**EXERCISE BRIEF**
Everything in the records should be repeated exactly.

※

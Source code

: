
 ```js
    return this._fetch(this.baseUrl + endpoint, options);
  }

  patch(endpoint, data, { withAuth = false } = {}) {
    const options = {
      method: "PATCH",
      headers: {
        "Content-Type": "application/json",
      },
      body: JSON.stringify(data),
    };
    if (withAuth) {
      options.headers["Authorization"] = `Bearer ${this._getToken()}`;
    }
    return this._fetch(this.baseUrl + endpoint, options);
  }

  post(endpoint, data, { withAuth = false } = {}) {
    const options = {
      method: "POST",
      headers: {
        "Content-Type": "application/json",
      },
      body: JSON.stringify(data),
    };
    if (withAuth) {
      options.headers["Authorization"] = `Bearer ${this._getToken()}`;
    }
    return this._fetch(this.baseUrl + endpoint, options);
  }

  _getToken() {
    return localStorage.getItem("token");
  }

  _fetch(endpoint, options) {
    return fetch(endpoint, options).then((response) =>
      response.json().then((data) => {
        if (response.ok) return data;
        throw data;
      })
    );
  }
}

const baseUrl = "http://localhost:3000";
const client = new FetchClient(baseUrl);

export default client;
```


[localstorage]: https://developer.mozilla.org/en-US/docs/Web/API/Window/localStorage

※

**TASK SOLUTION**
Source code

:
 ```js
    return this._fetch(this.baseUrl + endpoint, options);
  }

  patch(endpoint, data, { withAuth = false } = {}) {
    const options = {
      method: "PATCH",
      headers: {
        "Content-Type": "application/json",
      },
      body: JSON.stringify(data),
    };
    if (withAuth) {
      options.headers["Authorization"] = `Bearer ${this._getToken()}`;
    }
    return this._fetch(this.baseUrl + endpoint, options);
  }

  post(endpoint, data, { withAuth = false } = {}) {
    const options = {
      method: "POST",
      headers: {
        "Content-Type": "application/json",
      },
      body: JSON.stringify(data),
    };
    if (withAuth) {
      options.headers["Authorization"] = `Bearer ${this._getToken()}`;
    }
    return this._fetch(this.baseUrl + endpoint, options);
  }

  _getToken() {
    return localStorage.getItem("token");
  }

  _fetch(endpoint, options) {
    return fetch(endpoint, options).then((response) =>
      response.json().then((data) => {
        if (response.ok) return data;
        throw data;
      })
    );
  }
}

const baseUrl = "http://localhost:3000";
const client = new FetchClient(baseUrl);

export default client;
```


[localstorage]: https://developer.mozilla.org/en-US/docs/Web/API/Window/localStorage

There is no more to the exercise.